Research Study Abstract

Interactive Ambulatory Behavior Monitoring an Approach to Optimize the Sampling Strategy in Real Time

  • Published on 06/24/2011

Physical activity is an important factor for healthcare intervention delivery and clinical outcome measurement in rehabilitation medicine, rheumatology, aging and cardiovascular medicine. A psychological perspective in ambulatory behavior monitoring does focus on the relation between behavior (physical activity, posture, movement) and phenomena like mood or emotions. Whereas numberless studies propose a positive relation between physical activity and mood, unforgettably most studies assessed this association with subjective ratings of activity and retrospective ratings of mood.

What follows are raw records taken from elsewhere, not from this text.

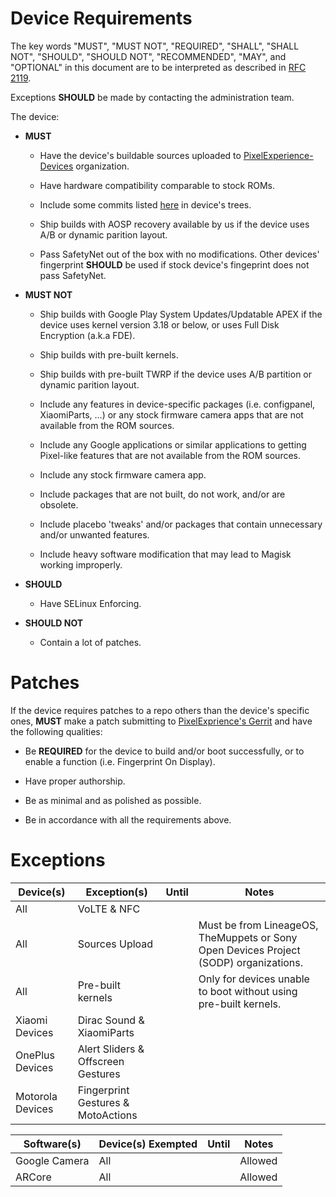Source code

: # Device Requirements

The key words "MUST", "MUST NOT", "REQUIRED", "SHALL", "SHALL NOT", "SHOULD", "SHOULD NOT", "RECOMMENDED",  "MAY", and "OPTIONAL" in this document are to be interpreted as described in [RFC 2119](https://tools.ietf.org/html/rfc2119).

Exceptions **SHOULD** be made by contacting the administration team.

The device:

- **MUST** 
 
  - Have the device's buildable sources uploaded to [PixelExperience-Devices](https://github.com/PixelExperience-Devices) organization. 
  
  - Have hardware compatibility comparable to stock ROMs.
    
  - Include some commits listed [here](https://github.com/PixelExperience-Devices/required_commits) in device's trees.
    
  - Ship builds with AOSP recovery available by us if the device uses A/B or dynamic parition layout.
    
  - Pass SafetyNet out of the box with no modifications. Other devices' fingerprint **SHOULD** be used if stock device's fingeprint does not pass SafetyNet.

- **MUST NOT**

  - Ship builds with Google Play System Updates/Updatable APEX if the device uses kernel version 3.18 or below, or uses Full Disk Encryption (a.k.a FDE).
    
  - Ship builds with pre-built kernels.
    
  - Ship builds with pre-built TWRP if the device uses A/B partition or dynamic parition layout.

  - Include any features in device-specific packages (i.e. configpanel, XiaomiParts, ...) or any stock firmware camera apps that are not available from the ROM sources.
    
  - Include any Google applications or similar applications to getting Pixel-like features that are not available from the ROM sources.
    
  - Include any stock firmware camera app.

  - Include packages that are not built, do not work, and/or are obsolete.
  
  - Include placebo 'tweaks' and/or packages that contain unnecessary and/or unwanted features.
    
  - Include heavy software modification that may lead to Magisk working improperly.
 
- **SHOULD**  <br>

  - Have SELinux Enforcing.

- **SHOULD NOT** <br>

   - Contain a lot of patches. 
    
# Patches

If the device requires patches to a repo others than the device's specific ones, **MUST** make a patch submitting to [PixelExprience's Gerrit](https://gerrit.pixelexperience.org) and have the following qualities:

- Be **REQUIRED** for the device to build and/or boot successfully, or to enable a function (i.e. Fingerprint On Display).
  
- Have proper authorship.

- Be as minimal and as polished as possible.

- Be in accordance with all the requirements above.

# Exceptions
Device(s)        | Exception(s)                          | Until | Notes
-----------------|---------------------------------------|-------|-------------------------------------------------------------------------------------
All              | VoLTE & NFC                           |       |
All              | Sources Upload                        |       |Must be from LineageOS, TheMuppets or Sony Open Devices Project (SODP) organizations.
All              | Pre-built kernels                     |       | Only for devices unable to boot without using pre-built kernels.
Xiaomi Devices   | Dirac Sound & XiaomiParts             |       |
OnePlus Devices  | Alert Sliders & Offscreen Gestures    |       |
Motorola Devices | Fingerprint Gestures & MotoActions    |       |

Software(s)      | Device(s) Exempted | Until | Notes 
-----------------| -------------------|-------|--------
Google Camera    | All                |       | Allowed
ARCore           | All                |       | Allowed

Ambulatory behavior monitoring enables to assess activity of mood in real time using electronic devices. Crucial in such a study is the sampling strategy. whereas activity can be monitored continuously with a high sampling frequency, mood can only be assessed in discrete intervals, like every 30 minutes or every hour. To identify a possible relation between mood and physical activity in every day life, mood must be assessed during episodes of low and high physical activity. When assessing mood only during episodes of medium physical activity, no statistical relation will be found.

To optimize the assessment of possible relation between physical activity and mood, we developed an algorithm which continuously monitored physical activity in every day life. When predefined thresholds were surpassed, the algorithm triggered an alarm that participants had to answer mood questions on their electronic diary. 70 participants wore this system for 24 hours each.

To analyze the effectiveness of the algorithm, we compared the frequency of episodes (10 minutes) with high (>220 mg/min.), medium (>20 mg/min. and <220 mg/min.), and low (<20 mg/min) physical activity as revealed by a randomized sampling strategy to our interactive sampling strategy. Compared to the random sampling strategy (high activity: 9,3%, medium activity: 84%, low activity: 9,4%) the interactive sampling strategy revealed a better distribution ( high activity: 38%, medium activity: 32%, low activity: 30%) of selected episodes.

Interactive ambulatory behavior monitoring can optimize sampling strategies in real time to get a closer look at the relation between behavior (physical activity, posture, movement) and phenomena like mood or emotions.